# Sagging Fence Posts



## picsaro (Sep 5, 2008)

My fence is only 3 years old, yet several posts are sagging backwards or forwards. They appear to be set in nothing. Maybe thete is gravel way down, but i doubt it.

I dont see any rot, so i assume the posts are just naturally moving. What can i do? Pour crushed stone? Iff so, is there a special kind i should use? Any other method?
thanks


----------



## Jim F (Mar 4, 2010)

I have a few like that. It was never a problem with my 4 ft fence but since I went 6 ft I have a few leaners. In my case I know there is one the I just couldn't get down any deeper. Most of them I just cheated and used the same holes for the original shorter posts. 
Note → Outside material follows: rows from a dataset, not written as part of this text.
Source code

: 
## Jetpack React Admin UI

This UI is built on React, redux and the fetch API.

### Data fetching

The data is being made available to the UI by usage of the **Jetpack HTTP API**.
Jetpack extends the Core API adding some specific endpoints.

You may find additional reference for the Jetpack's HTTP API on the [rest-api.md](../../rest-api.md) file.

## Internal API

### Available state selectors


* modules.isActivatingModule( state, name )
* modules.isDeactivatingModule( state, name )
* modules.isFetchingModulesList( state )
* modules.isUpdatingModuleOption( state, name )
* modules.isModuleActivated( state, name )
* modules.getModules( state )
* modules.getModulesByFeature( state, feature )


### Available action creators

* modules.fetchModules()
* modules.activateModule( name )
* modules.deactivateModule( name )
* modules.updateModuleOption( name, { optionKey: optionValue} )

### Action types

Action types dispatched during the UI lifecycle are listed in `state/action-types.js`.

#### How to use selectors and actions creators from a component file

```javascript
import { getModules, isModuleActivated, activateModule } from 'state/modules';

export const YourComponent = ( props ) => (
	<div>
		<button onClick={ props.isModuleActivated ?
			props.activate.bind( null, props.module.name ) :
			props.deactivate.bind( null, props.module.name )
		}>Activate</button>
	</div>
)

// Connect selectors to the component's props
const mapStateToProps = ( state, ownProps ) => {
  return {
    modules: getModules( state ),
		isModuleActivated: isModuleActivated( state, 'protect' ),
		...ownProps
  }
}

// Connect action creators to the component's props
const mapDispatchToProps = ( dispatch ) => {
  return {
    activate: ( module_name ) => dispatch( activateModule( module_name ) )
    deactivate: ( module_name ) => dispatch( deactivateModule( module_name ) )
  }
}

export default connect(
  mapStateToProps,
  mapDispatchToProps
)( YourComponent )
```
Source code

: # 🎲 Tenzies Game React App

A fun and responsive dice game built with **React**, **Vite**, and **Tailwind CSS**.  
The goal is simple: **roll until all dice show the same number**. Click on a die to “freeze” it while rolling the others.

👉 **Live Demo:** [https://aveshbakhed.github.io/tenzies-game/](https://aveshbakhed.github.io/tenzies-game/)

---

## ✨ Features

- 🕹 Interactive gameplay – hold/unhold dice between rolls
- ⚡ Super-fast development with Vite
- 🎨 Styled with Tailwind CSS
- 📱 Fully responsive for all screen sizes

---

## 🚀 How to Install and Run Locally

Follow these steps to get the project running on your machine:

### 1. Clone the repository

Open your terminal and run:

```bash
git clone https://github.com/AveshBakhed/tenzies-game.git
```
They were all dug out by me manually originally with a post hole digger and pry bar. They generally sit 2-2 1/2 ft deep. It's a great workout, trust me. In setting my posts, I would start with the larger stones I dug up, mix in some dirt, tamp and repeat the process until the hole was filled. 

That worked pretty well. My gate posts are set in 2-3 bags of quickcrete each- not in those cardboard tubes- just freely poured into the base of the hole and then back-filled with dirt and rocks after the quickcrete set. They have not budged in 15 years. That be the way I would go with problem leaners, but I am curious to see what the fence pros think.


----------



## Bondo (Dec 8, 2007)

> I dont see any rot, so i assume the posts are just naturally moving. What can i do? Pour crushed stone? Iff so, is there a special kind i should use? Any other method?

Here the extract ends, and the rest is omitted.